Biz Ülker’in Gebze’daki bisküvi fabrikasında çalışan işçiler olarak, fazla mesailerin zorunlu kalınmasını istemiyoruz. Bir personel kanuni hakkını kullanıp mesai bitiminde paydos etmek istediğinde yerine çalışacak bir personel bulması isteniyor. Aksi takdirde izin verilmiyor. Dışarıdaki özel işlerimizi haledemiyoruz ve bu durumda mağdur oluyoruz. 

Sendika (Öz Gıda-İş) kesinlikle biz işçilerin tarafında değil. Tamamen işverenle birlikte hareket etmektedir. 2015 sözleşmesinde sendika işçiyi, her zaman olduğu gibi yarı yolda bırakmıştır. Sendika işçilerin talebini almadan, kendi iradesiyle hareket edip işverenin sözleşmesini kabul etti ve kıdem farkını ortadan kaldırdı. Fabrikaya yıllarını vermiş personelle yeni işe alınan personelin bir tutulması bizleri üzüyor ve mağdur ediyor. Sendika ve yönetimdeki görevliler tamamen kendi hemşehrilerini üst düzeyde koruyup kolluyor. Yani onlarla kalanlarını bir tutmuyor. Bu durum ciddi şekilde biz çalışanlara huzursuzluk ve rahatsızlık veriyor. 

Yemekler konusunda da ciddi rahatsızlıklar yaşıyoruz. Mesela yemeklerinin maliyetini düşürmek için haftanın yarısında masadan yeterince doymadan kalkıyoruz. Zorunlu mesaiye kaldığımız zaman simit poğaça yerine yemek ve sağlıklı menüler verilebilir. Bu tamamen ucuza mal etmek için. Biz karnımız doymadan zorunlu çalıştırılıyoruz. Ôğlen yemeği ile akşam yemeği arasında ciddi şekilde fark var. Sebebi ise müdürler ve üst düzey yöneticiler. Gece verilen kahvaltı kalitesiz ve yetersiz gelmektedir ve bu konuda sendikanın hiçbir şekilde bu konuya müdahil olmaması genel olarak ciddi şekilde rahatsızlık veriyor. Kalitesiz menüler işçilere sunuluyor. Tüm bu sebeplerden dolayı işe alınan personel çalışma ortamına bakarak yılını doldurmadan işten ayrılıyor ve fabrikada personel sıkıntısı yaşıyoruz. 2 veya 3 kişinin yapacağı işi bir kişiye yaptırılıyor. Öz Gıda-İş bu konuyu hiç bir şekilde üstlenmiyor. 

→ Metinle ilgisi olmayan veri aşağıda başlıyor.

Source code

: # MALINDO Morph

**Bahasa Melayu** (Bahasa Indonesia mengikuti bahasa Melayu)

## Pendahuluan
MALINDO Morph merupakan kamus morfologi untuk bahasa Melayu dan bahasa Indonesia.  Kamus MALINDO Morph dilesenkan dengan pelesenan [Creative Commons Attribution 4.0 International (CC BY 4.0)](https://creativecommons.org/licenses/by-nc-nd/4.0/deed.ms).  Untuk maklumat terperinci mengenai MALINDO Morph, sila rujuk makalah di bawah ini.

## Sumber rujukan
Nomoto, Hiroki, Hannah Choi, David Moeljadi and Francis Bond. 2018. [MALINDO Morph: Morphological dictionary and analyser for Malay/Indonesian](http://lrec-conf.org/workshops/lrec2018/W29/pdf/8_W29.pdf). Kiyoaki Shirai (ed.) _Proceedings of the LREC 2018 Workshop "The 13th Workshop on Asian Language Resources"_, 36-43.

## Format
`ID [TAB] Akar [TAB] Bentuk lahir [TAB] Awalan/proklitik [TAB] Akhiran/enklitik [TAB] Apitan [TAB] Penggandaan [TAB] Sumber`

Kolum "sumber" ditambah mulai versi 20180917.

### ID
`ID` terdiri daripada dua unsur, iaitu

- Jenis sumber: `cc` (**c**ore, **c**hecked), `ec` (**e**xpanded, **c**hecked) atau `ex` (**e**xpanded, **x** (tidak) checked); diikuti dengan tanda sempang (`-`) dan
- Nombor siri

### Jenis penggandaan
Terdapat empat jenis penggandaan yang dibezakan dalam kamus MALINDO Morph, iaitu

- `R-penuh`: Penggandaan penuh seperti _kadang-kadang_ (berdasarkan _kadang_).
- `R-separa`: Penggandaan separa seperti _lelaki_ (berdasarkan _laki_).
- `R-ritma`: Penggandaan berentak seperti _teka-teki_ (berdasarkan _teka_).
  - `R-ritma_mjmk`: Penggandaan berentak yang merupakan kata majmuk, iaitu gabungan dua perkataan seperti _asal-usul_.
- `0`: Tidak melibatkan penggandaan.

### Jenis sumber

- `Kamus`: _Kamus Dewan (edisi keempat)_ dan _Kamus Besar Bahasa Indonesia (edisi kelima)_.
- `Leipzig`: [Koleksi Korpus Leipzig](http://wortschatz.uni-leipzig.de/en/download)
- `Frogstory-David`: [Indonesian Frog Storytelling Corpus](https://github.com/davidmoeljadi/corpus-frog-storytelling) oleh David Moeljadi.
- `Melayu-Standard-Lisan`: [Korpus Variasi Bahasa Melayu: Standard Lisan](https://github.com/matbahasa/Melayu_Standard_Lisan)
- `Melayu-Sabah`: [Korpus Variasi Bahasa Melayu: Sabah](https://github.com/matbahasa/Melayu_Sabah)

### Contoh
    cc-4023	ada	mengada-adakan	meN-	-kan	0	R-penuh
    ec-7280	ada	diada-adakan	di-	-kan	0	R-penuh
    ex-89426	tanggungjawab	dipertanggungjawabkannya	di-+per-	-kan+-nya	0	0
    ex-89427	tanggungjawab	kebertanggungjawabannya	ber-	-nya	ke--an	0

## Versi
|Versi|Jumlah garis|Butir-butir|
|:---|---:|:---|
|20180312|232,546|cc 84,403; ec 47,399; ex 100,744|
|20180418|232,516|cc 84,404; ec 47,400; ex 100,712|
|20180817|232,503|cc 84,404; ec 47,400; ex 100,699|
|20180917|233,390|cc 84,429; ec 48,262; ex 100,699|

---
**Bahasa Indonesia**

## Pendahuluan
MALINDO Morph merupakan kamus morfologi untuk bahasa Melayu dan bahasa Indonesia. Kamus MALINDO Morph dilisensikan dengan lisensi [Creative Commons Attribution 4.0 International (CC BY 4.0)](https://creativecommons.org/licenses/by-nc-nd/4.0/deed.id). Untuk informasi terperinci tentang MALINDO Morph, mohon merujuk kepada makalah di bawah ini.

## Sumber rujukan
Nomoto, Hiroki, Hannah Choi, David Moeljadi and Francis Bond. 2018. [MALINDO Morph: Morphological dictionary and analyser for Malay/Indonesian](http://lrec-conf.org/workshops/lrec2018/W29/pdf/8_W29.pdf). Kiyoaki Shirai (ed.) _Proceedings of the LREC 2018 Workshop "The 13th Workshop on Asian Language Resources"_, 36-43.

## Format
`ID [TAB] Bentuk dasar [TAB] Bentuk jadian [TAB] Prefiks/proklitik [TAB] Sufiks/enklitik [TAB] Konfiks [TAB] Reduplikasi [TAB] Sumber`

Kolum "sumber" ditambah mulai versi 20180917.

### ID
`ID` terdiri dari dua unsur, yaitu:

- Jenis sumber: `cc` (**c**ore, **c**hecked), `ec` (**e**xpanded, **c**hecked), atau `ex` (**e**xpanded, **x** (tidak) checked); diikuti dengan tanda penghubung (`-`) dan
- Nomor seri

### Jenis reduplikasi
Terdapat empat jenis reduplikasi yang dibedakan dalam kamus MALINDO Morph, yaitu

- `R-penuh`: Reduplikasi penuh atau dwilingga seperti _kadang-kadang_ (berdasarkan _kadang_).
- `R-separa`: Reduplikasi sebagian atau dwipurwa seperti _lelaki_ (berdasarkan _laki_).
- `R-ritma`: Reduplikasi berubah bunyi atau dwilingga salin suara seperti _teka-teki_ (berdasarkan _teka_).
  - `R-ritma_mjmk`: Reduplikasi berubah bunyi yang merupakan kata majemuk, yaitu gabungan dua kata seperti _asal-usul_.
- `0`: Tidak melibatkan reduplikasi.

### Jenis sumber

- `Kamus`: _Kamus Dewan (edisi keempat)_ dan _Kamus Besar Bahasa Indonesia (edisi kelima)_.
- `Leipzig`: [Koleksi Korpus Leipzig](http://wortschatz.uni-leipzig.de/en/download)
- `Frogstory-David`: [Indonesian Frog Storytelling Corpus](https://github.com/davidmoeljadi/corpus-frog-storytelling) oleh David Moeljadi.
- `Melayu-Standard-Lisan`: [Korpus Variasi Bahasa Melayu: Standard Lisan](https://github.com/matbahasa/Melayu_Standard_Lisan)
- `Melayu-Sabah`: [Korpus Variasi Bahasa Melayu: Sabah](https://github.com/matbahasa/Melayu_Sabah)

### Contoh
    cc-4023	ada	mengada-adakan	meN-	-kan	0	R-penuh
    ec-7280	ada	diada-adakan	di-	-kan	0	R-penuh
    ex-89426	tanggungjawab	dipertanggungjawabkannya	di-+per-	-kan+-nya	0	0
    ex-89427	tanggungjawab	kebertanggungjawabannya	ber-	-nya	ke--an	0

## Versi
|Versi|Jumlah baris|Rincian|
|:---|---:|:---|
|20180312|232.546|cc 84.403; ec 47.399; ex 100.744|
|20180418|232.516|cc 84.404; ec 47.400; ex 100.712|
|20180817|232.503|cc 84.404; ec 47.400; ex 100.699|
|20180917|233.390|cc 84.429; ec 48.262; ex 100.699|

Bur de sendika tarafında etkinliklerin tümü ücrete tabi tutuluyor.

Sendikaya kesilen işçi aidatlarına rağmen işçi yararına herhangi bir düzenleme yapılamıyor. Düzenlen etkinliklerin bedeli tekrar talep ediliyor. Sendikaya kesilen 700 işçinin aidatının akıbeti hiçbir şekilde işçiye aktarılmıyor. Sendikaya sunulan sıkıntılar hiçbir şekilde çözülmüyor. Genel müdür ne derse sendika onu yapıyor ve uyguluyor. İşçilerin borçları ve kredi borçları olduğu için sendika ve işveren bunu bir koz olarak kullanıyor. Bu sebeple kimse rahatsızlığını dile getirmeye cesaret edemiyor, dile getirdiği zaman da çalışma yeri değiştiriliyor ve ağır işlerde çalıştırılıyor. Mobbing ve psikolojik baskılar yapılıyor. Biz Gebze Ülker Bisküvi Fabrikası işçileri olarak bu emek sömürgeciliği yapan sendika ve yöneticileri burada istemiyoruz. Bu düzensiz gidişata dur demek ve ücretlerin insanca yaşanacak düzeye çıkarılması için tüm Ülker işçilerini birlik olmaya çağırıyoruz. 

ÖNCEKİ HABER

Ensar’ın aklayıcısı RTÜK

SONRAKİ HABER

‘Maliyeti çok olur’ diyen başkan, bir gencin hayatı daha mı değersiz?

Sefer Selvi Karikatürleri
Evrensel Gazetesi Birinci Sayfa
Evrensel Ege Sayfaları
EVRENSEL EGE

Ege'den daha fazla haber, röportaj, mektup, analiz ve köşe yazısı...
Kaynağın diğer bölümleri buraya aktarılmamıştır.